Environments of togetherness: Collaborating at the climate crossroads

Event
June 19, 2025

Reframing our relationship with the land: Indigenous leadership towards climate justice 

This panel discussion, moderated by Kay-Ann Williams of George Brown College, brought together two leading First Nations scholar-activists: Eriel Tchekwie Deranger and Melina Laboucan-Massimo. Their conversation offered critical insights into how Indigenous leadership is reshaping global and local responses to the climate crisis—albeit still far from reaching its full potential, and how Indigenous knowledge systems challenge dominant paradigms of environmental governance.  

Rethinking human-nature relationships  

Eriel Tchekwie Deranger, a member of the Athabasca Chipewyan First Nation and Executive Director of Indigenous Climate Action, emphasized the importance of distinguishing between “local communities” and Indigenous Peoples in international climate policy. “Indigenous Peoples hold unique rights that have been affirmed by the UN Declaration on the Rights of Indigenous Peoples,” Deranger noted. She highlighted that these rights are supported by constitutional, legal, and treaty frameworks, and that Indigenous knowledge—rooted in millennia of reciprocal relationships with land and water—offers holistic approaches to sustainability.  

Deranger pointed out that, while Indigenous perspectives are increasingly referenced in international agreements such as the Paris Agreement, their inclusion remains largely “tokenistic” and lacks substantive mechanisms for implementation. “We have moved away from a discourse that was largely around colonial state power and economic stability to a more holistic approach,” she said, “but how that’s going to be done in a just framework has yet to actually come to fruition.”  

Relationality and responsibility  

Melina Laboucan-Massimo, founder of Sacred Earth Solar and co-founder of Indigenous Climate Action, expanded on the need to restore reciprocal relationships with the land. “Learning how to be in relationship with the Earth is fundamental for our survival here on planet Earth,” she explained. Laboucan-Massimo described how Indigenous knowledge systems are based on principles of relationality and reciprocity—values that have sustained communities on Turtle Island, the Indigenous name for North America, for thousands of years.  

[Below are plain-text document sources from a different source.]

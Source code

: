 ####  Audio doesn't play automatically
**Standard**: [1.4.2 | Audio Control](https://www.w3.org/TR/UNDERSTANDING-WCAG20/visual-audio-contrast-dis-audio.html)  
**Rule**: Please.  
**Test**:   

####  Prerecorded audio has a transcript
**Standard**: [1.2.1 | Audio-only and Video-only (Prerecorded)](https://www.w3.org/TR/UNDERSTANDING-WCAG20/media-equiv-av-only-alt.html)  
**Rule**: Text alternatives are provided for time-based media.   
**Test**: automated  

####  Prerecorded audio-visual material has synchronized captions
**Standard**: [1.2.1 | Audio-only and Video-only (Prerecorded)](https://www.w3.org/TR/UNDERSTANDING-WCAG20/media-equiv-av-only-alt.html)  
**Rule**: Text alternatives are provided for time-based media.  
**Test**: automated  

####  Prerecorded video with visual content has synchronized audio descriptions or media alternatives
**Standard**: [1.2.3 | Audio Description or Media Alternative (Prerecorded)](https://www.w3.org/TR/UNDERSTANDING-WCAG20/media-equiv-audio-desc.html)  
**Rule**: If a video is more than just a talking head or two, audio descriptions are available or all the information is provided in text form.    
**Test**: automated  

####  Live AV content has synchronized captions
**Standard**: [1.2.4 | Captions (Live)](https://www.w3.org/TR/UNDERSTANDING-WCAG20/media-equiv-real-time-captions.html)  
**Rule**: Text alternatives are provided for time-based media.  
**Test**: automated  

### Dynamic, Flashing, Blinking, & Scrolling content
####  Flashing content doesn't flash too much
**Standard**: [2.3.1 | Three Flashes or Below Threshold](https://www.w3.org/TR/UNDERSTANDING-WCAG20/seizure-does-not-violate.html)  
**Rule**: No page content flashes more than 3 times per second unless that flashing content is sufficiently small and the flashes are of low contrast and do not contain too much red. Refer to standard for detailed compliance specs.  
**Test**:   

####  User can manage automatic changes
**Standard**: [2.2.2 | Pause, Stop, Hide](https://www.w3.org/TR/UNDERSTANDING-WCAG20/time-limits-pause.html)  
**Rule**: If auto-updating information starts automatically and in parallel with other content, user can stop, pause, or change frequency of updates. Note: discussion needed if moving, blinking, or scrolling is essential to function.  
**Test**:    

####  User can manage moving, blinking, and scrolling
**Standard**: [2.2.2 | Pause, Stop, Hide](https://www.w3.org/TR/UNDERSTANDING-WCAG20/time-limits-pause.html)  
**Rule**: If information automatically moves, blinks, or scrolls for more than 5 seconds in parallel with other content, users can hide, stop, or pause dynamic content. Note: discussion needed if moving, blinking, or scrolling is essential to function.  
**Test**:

Laboucan-Massimo reflected on the deep historical connection Indigenous Peoples have to the land. “We literally have stories from before the last Ice Age. This continuity underscores the urgent need to shift away from extractive, colonial paradigms that have led to environmental degradation,” emphasizing that emphasizing that everyone living on these lands has a responsibility to engage in respectful and reciprocal relationships with the environment. “Climate change exists because of colonialism.”   

Indigenous leadership in global and local arenas  

Both Deranger and Laboucan-Massimo have extensive experience engaging with international climate forums, including the United Nations and the annual Conference of the Parties (COP). Deranger, who has participated in COP negotiations since Copenhagen in 2009, described the challenges of advocating for Indigenous rights within these spaces. “We have to participate not to advance Indigenous rights, but to protect them from being further eroded and degraded, and to hold both states and corporations accountable,” she asserted, highlighting the disproportionate influence of oil and gas lobbyists at COP meetings, noting that Indigenous voices are often outnumbered but remain crucial in holding powerful actors to account.  

Laboucan-Massimo, who has attended United Nations meetings since 2004, echoed the importance of Indigenous representation in global climate governance. However, she cautioned against relying solely on international systems for meaningful change. “It is important to have the representation there to ensure that our people’s voices are heard and our rights are respected, but it is also very important to not depend on those systems to save us.” Laboucan-Massimo’s research and advocacy focus on implementing just energy transitions in Indigenous communities, emphasizing solutions that are rooted in community needs and led by Indigenous Peoples themselves.  

Pathways forward  

The panelists agreed that while international recognition of Indigenous knowledge is growing, real change begins, grows, and flourishes on the ground, in communities. As Deranger put it, “As Indigenous peoples, we are already doing tried, tested, and proven solutions that have real impacts—not just on energy systems, but our food systems, our economies, and the entire wellbeing of our communities.” Laboucan-Massimo’s work with Sacred Earth Solar, especially on the Just Transition Guide, exemplifies this community-led approach to climate solutions.  

Their dialogue underscored that Indigenous leadership is essential not only for climate justice, but for imagining new forms of togetherness—personally, culturally, and politically. As the climate crisis deepens, Indigenous voices offer pathways toward a more just and sustainable future for all.